Du 7 au 21 décembre 2018, Mme [Z] a été placée en arrêt de travail.
Par courrier recommandé avec avis de réception en date du 11 décembre 2018, l'Association Groupe Objectifs a convoqué Mme [Z] à un entretien préalable à une éventuelle sanction disciplinaire pouvant aller jusqu'au licenciement.
L'entretien s'est tenu le 21 décembre 2018.
Par courrier recommandé avec avis de réception en date du 15 janvier 2019, l'Association Groupe Objectifs a licencié Mme [Z] pour faute grave.

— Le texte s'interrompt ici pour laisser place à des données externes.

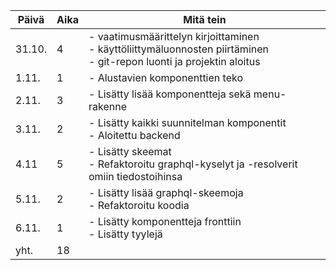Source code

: Päivä | Aika | Mitä tein
--- | --- | ---
31.10. | 4 | - vaatimusmäärittelyn kirjoittaminen<br> - käyttöliittymäluonnosten piirtäminen<br> - git-repon luonti ja projektin aloitus
1.11. | 1 | - Alustavien komponenttien teko
2.11. | 3 | - Lisätty lisää komponentteja sekä menu-rakenne <br>
3.11. | 2 | - Lisätty kaikki suunnitelman komponentit <br> - Aloitettu backend
4.11 | 5 | - Lisätty skeemat <br> - Refaktoroitu graphql-kyselyt ja -resolverit omiin tiedostoihinsa <br>
5.11. | 2 | - Lisätty lisää graphql-skeemoja <br> - Refaktoroitu koodia
6.11. | 1 | - Lisätty komponentteja fronttiin <br> - Lisätty tyylejä
yht. | 18 |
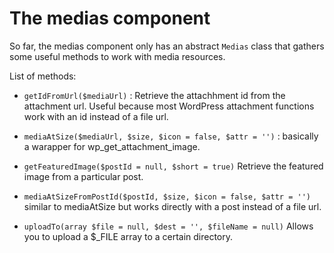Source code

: # The medias component

So far, the medias component only has an abstract `Medias` class that gathers some useful methods to work with media resources.

List of methods:

- `getIdFromUrl($mediaUrl)` : Retrieve the attachhment id from the attachment url. Useful because most WordPress attachment functions work with an id instead of a file url.

- `mediaAtSize($mediaUrl, $size, $icon = false, $attr = '')` : basically a warapper for wp_get_attachment_image.

- `getFeaturedImage($postId = null, $short = true)` Retrieve the featured image from a particular post.

- `mediaAtSizeFromPostId($postId, $size, $icon = false, $attr = '')`
 similar to mediaAtSize but works directly with a post instead of a file url.

- `uploadTo(array $file = null, $dest = '', $fileName = null)` Allows you to upload a  $_FILE array to a certain directory.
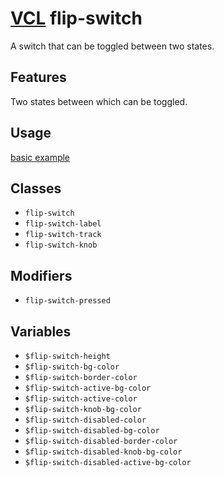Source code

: # [VCL](https://vcl.github.io/) flip-switch

A switch that can be toggled between two states.

## Features

Two states between which can be toggled.

## Usage

[basic example](/demo/example.html)

## Classes

- `flip-switch`
- `flip-switch-label`
- `flip-switch-track`
- `flip-switch-knob`

## Modifiers

- `flip-switch-pressed`

## Variables

- `$flip-switch-height`
- `$flip-switch-bg-color`
- `$flip-switch-border-color`
- `$flip-switch-active-bg-color`
- `$flip-switch-active-color`
- `$flip-switch-knob-bg-color`
- `$flip-switch-disabled-color`
- `$flip-switch-disabled-bg-color`
- `$flip-switch-disabled-border-color`
- `$flip-switch-disabled-knob-bg-color`
- `$flip-switch-disabled-active-bg-color`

Le courrier de notification est ainsi libellé : « Par courrier recommandé du 11 décembre 2018 reçu le 13 décembre 2018, nous vous avons régulièrement convoqué à un entretien préalable à un éventuel licenciement fixé au 21 décembre 2018 à 16 heures dans le but de vous exposer les griefs qui vous sont reprochés et de recueillir vos observations.
Par courrier du 14 décembre 2018, vous nous avez fait part de votre impossibilité de vous rendre audit entretien.
Les faits qui vous sont reprochés (et que nous comptions vous exposer lors de l'entretien préalable) caractérisent un manquement grave à l'obligation de loyauté contractuelle dans le cadre des fonctions d'animatrice que vous exercez au sein de notre association depuis le 1 er janvier 2016 (à la suite du transfert de votre contrat de travail).
En effet, fin novembre 2018, nous avons découvert que vous vous livrez de façon régulière à des man'uvres frauduleuses consistant à faire participer votre fils ([U] [X]) aux activités du centre d'animation de [Localité 5] au sein duquel vous êtes animatrice, sans qu'il fasse l'objet d'aucune inscription administrative et sans contrepartie financière.
Vous avez profité de votre qualité d'animatrice bénéficiant d'une certaine ancienneté au sein du centre d'animation pour obtenir cet avantage pécuniaire et n'avez pas hésité à ordonner à vos collègues de ne pas divulguer ces faits à la direction lorsqu'ils vous ont interrogé sur la régularité de cette situation.
Lors de la découverte des faits, vous avez reconnu vos agissements fautifs.
Votre comportement parfaitement inadmissible constitue un manquement grave à votre obligation de loyauté contractuelle, et génère un préjudice pour l'entreprise, que nous ne pouvons tolérer.
En effet, vous avez volontairement et délibérément agi à l'encontre de l'association en violant votre obligation de loyauté inhérente à votre contrat de travail.